● **What is being asked**:
State only how many lines in the listing contain the string "system".

■ ■ ■ ■

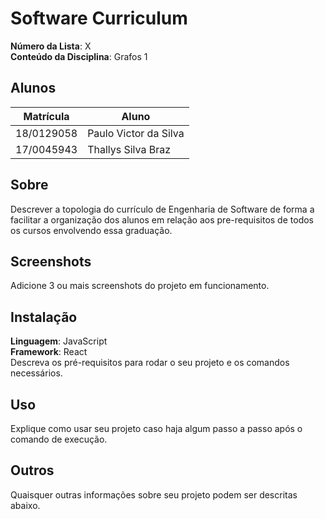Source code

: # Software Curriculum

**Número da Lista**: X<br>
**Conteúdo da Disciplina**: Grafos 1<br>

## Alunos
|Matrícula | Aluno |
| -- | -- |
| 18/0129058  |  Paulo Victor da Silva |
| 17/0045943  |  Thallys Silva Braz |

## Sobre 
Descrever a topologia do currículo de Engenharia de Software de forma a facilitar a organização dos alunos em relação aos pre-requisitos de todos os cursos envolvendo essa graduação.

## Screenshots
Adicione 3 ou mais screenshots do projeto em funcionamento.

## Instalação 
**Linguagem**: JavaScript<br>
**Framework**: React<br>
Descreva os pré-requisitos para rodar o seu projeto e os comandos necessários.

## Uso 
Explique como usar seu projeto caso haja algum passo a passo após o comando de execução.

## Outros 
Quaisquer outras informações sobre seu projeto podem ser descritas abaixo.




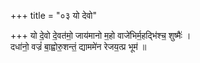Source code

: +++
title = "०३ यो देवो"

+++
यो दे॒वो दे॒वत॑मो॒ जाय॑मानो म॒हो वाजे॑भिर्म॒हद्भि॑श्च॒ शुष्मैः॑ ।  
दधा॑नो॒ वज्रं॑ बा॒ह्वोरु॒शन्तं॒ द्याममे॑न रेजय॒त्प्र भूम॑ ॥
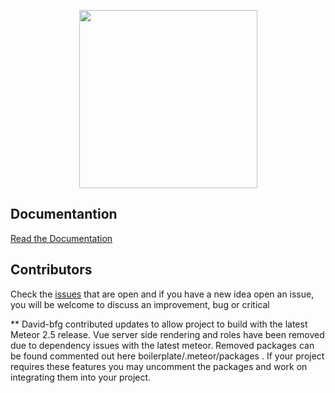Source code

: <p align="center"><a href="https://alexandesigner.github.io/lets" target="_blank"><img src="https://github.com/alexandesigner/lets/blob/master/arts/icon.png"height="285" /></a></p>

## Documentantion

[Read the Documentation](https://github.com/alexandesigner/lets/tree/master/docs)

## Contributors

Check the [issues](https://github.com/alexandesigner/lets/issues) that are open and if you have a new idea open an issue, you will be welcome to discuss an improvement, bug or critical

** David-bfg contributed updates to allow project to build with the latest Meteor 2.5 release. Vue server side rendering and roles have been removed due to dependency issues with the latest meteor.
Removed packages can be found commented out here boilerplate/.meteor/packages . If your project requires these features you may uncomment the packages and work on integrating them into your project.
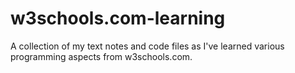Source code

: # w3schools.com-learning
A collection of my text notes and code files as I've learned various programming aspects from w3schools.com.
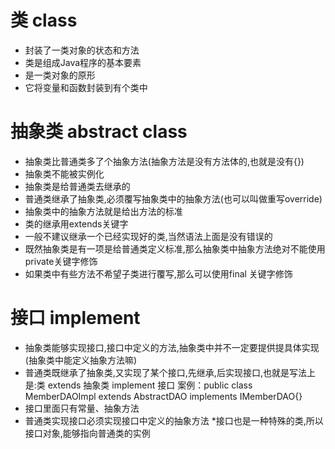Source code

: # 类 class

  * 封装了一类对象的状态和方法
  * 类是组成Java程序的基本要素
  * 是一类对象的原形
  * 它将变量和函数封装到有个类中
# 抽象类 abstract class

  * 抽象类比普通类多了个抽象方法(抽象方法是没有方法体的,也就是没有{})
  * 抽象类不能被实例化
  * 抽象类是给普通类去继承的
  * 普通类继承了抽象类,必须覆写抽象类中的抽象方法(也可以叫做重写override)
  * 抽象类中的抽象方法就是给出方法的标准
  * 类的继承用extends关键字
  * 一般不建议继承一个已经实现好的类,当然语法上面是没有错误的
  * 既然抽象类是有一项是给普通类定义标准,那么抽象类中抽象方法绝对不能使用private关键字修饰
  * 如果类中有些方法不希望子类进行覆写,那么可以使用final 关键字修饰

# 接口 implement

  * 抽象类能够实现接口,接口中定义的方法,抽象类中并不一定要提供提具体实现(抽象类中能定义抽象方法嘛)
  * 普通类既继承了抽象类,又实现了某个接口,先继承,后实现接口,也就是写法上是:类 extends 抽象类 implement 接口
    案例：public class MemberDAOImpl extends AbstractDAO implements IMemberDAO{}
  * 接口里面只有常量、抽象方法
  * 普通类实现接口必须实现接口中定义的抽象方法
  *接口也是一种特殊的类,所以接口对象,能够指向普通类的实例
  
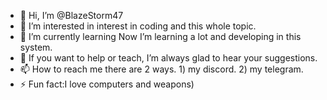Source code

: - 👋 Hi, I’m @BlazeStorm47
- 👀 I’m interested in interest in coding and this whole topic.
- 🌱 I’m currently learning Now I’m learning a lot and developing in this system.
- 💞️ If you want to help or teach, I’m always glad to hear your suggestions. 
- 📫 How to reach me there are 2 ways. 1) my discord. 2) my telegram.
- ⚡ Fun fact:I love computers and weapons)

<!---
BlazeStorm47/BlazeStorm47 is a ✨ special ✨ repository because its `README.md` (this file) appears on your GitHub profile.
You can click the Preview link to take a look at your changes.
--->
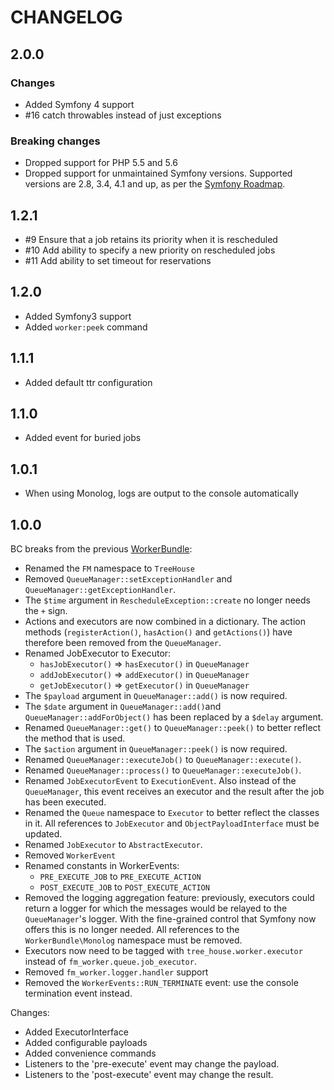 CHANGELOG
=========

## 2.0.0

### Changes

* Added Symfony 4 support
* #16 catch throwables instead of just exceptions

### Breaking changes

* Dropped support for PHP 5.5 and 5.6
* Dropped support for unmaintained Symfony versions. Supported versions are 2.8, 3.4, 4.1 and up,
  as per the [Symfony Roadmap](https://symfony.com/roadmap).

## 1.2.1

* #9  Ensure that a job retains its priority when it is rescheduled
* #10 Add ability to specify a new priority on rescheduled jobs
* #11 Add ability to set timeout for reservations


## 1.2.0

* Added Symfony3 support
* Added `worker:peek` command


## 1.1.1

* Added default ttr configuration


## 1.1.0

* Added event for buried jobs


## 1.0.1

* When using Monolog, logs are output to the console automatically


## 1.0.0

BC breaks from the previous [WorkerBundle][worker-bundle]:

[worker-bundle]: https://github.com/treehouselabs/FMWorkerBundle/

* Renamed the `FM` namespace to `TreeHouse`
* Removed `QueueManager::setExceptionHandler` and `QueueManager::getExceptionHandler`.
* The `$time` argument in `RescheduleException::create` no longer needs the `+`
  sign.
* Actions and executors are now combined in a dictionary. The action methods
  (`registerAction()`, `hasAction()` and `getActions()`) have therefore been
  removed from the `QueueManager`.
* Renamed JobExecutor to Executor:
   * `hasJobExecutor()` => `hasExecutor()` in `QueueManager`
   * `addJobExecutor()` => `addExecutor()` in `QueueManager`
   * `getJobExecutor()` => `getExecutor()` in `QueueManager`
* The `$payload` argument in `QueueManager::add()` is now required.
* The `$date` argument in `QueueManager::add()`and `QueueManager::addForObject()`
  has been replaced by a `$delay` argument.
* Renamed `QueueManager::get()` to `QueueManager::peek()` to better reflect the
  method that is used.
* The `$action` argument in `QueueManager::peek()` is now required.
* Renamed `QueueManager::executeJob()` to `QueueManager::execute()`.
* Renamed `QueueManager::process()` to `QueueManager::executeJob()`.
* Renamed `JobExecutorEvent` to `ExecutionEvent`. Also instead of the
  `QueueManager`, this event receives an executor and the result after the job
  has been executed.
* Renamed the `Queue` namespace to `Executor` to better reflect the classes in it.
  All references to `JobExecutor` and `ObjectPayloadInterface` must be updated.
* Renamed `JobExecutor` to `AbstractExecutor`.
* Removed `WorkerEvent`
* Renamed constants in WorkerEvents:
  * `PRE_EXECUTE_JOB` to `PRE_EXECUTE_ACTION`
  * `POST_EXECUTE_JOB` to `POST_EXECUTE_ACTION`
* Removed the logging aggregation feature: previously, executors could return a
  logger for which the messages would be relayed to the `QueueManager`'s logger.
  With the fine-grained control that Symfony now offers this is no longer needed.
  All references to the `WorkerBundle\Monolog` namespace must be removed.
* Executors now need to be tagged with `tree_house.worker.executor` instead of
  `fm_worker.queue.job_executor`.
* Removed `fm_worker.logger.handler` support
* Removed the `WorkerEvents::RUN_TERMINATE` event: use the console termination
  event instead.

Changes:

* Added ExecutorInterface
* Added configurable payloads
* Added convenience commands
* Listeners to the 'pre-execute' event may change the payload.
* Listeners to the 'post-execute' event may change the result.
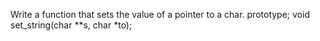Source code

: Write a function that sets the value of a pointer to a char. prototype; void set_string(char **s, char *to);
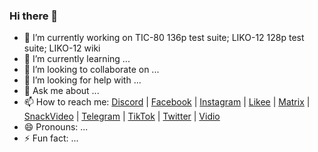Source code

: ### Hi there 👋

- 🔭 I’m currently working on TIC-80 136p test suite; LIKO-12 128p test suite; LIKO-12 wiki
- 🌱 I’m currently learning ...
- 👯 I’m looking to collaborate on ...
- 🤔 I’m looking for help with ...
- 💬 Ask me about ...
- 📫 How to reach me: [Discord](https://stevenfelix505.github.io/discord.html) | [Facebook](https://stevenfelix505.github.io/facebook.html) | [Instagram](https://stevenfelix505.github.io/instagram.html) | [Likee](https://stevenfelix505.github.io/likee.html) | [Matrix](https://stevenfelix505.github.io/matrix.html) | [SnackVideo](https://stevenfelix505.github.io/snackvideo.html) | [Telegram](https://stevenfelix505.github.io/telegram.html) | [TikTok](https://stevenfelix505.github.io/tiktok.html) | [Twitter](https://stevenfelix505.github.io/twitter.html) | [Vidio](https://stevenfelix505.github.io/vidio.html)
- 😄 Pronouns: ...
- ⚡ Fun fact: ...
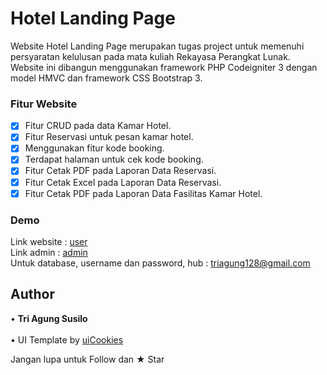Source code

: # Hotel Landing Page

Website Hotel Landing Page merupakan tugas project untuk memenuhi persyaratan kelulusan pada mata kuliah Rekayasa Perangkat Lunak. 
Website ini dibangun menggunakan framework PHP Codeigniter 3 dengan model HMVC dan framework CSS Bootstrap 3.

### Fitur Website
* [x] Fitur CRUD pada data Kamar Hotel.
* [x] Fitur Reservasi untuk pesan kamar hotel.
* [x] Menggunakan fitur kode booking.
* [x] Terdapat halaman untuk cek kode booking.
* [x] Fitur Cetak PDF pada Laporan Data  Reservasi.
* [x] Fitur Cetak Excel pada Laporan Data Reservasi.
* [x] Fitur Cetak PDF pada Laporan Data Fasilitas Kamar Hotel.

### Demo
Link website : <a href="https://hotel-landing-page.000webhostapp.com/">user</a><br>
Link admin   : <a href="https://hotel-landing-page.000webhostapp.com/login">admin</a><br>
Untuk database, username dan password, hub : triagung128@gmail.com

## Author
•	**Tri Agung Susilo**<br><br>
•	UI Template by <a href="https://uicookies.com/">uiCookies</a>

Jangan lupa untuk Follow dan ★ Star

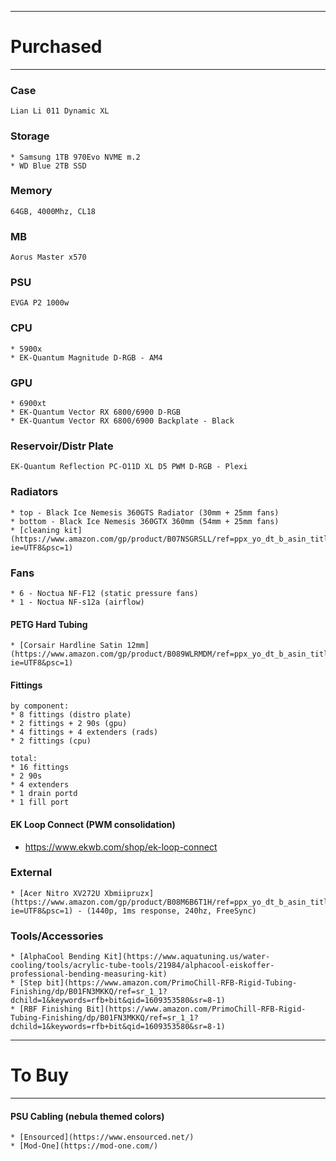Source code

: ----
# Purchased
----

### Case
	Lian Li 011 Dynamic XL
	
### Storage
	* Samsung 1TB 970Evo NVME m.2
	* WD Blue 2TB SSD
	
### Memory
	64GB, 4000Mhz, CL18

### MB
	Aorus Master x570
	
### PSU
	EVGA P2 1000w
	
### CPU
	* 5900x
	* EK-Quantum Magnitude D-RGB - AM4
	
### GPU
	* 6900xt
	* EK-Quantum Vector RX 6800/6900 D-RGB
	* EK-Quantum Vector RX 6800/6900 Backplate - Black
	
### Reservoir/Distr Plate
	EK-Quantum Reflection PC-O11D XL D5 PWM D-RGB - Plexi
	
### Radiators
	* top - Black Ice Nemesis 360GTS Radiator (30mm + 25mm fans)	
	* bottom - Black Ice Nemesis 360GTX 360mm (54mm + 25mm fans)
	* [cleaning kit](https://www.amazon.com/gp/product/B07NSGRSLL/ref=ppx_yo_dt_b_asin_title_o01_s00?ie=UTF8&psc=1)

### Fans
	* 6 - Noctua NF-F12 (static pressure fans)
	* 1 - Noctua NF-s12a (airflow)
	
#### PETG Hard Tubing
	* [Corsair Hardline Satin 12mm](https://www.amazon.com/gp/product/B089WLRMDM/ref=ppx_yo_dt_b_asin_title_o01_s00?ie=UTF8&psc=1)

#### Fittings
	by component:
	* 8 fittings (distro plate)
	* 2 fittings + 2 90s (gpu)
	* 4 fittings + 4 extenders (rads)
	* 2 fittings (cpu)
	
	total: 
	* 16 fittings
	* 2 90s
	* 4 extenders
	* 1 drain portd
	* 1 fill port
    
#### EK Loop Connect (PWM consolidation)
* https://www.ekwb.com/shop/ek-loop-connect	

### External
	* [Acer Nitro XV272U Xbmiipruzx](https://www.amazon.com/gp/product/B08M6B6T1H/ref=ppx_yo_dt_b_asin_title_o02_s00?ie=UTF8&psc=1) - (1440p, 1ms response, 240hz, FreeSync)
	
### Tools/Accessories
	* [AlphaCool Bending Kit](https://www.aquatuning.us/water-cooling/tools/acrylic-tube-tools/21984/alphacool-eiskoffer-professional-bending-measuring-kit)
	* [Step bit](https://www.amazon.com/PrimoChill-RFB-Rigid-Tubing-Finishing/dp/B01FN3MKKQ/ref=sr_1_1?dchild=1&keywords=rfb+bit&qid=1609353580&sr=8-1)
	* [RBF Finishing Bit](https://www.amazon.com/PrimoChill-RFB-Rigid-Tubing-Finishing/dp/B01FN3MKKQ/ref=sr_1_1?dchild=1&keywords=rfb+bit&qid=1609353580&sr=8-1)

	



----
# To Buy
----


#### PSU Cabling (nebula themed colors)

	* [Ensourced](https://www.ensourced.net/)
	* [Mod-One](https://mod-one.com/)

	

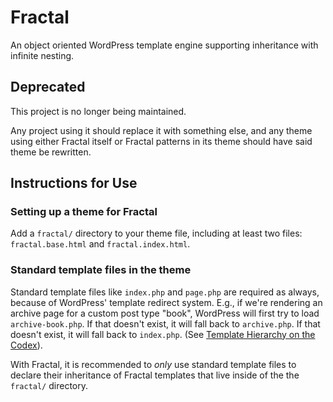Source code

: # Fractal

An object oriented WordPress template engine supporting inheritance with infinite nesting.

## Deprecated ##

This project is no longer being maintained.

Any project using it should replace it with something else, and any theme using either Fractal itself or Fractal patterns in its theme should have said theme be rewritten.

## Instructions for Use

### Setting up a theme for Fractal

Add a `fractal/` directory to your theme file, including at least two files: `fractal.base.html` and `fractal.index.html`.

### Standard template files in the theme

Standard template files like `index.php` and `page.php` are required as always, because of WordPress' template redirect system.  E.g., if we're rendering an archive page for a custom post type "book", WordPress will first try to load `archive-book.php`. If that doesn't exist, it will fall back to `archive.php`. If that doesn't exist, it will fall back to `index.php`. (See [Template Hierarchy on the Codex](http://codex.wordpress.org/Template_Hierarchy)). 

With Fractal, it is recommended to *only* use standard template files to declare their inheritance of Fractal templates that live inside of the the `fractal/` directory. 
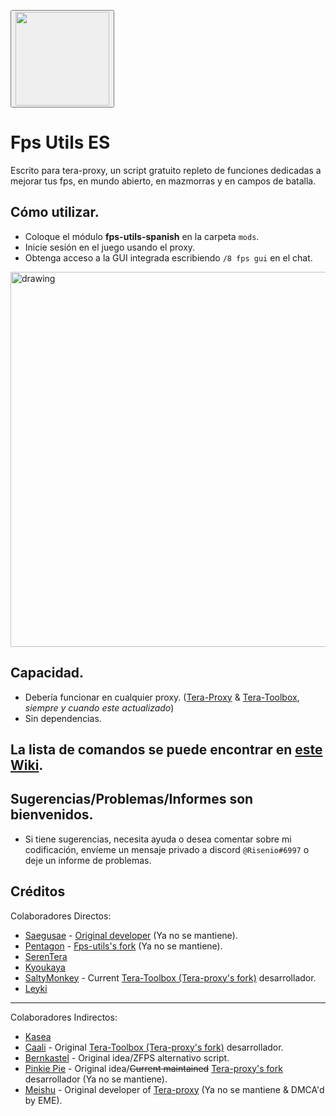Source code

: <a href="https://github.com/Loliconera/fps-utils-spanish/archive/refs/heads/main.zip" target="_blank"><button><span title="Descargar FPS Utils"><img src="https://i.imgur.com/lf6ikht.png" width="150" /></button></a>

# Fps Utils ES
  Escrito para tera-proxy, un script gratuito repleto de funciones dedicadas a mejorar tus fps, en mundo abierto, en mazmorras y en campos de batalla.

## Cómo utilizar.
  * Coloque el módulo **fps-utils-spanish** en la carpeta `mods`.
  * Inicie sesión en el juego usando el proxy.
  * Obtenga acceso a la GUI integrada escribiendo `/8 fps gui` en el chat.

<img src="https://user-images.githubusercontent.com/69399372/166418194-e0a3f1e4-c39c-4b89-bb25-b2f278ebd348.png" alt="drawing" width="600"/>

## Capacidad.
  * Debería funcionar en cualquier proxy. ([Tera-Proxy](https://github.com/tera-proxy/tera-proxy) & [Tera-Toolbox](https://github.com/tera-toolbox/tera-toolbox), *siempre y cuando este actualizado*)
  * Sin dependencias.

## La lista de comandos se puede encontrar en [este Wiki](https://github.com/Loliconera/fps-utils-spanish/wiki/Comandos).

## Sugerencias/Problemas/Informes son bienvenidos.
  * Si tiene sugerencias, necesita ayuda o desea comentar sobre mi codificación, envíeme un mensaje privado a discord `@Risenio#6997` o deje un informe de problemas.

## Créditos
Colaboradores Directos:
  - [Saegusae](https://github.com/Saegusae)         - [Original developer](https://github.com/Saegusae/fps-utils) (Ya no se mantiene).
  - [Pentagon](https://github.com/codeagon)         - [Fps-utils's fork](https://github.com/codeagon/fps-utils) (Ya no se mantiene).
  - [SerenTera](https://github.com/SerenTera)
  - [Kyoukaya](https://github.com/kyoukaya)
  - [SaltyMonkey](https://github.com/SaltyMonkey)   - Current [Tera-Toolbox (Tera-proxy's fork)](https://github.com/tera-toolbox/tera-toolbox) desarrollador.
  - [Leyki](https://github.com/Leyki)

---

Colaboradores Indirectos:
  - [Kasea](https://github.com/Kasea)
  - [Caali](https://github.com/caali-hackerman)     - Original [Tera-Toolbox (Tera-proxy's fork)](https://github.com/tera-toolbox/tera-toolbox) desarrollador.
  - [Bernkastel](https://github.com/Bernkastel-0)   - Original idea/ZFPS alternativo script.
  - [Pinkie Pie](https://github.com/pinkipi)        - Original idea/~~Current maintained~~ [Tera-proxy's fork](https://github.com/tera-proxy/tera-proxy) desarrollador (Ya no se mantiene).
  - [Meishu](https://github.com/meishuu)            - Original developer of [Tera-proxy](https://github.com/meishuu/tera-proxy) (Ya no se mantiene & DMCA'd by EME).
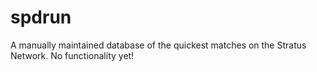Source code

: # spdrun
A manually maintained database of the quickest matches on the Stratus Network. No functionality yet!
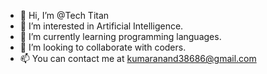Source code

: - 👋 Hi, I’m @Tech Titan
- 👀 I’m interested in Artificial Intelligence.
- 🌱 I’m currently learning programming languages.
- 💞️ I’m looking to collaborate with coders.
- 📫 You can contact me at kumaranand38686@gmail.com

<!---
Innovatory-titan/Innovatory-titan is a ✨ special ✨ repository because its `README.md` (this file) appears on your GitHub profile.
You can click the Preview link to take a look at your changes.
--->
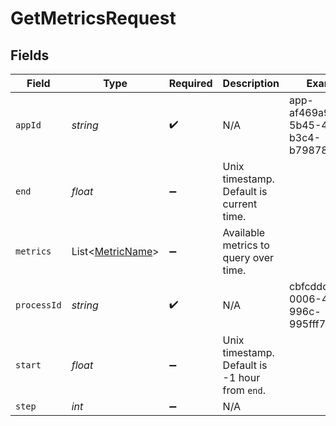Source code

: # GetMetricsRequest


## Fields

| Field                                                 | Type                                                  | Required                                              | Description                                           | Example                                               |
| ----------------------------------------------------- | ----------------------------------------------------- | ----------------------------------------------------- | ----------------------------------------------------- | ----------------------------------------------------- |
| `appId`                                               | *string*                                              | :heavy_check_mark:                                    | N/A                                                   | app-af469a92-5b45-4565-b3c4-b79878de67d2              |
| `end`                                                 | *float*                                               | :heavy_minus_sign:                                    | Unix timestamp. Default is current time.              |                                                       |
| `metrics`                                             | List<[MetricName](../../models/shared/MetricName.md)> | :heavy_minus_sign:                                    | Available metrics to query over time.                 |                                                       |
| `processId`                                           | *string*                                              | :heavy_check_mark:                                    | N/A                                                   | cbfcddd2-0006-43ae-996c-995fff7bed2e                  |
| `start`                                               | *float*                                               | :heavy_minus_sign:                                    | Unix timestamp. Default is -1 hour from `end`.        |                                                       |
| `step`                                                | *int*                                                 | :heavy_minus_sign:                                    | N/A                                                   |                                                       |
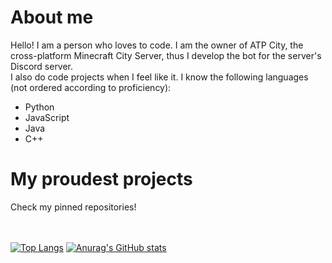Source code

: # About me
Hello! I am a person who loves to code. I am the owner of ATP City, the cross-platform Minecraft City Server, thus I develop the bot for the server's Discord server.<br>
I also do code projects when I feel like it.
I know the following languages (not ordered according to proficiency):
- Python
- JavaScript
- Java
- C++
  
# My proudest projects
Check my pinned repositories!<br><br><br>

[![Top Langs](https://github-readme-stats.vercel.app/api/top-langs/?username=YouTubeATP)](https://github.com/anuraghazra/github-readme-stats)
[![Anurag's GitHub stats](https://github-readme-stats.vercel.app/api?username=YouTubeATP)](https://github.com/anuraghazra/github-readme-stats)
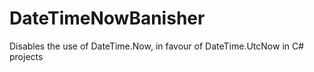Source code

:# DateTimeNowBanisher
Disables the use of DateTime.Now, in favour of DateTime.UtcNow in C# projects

■ ■ ■ ■

● **Task answer**:
2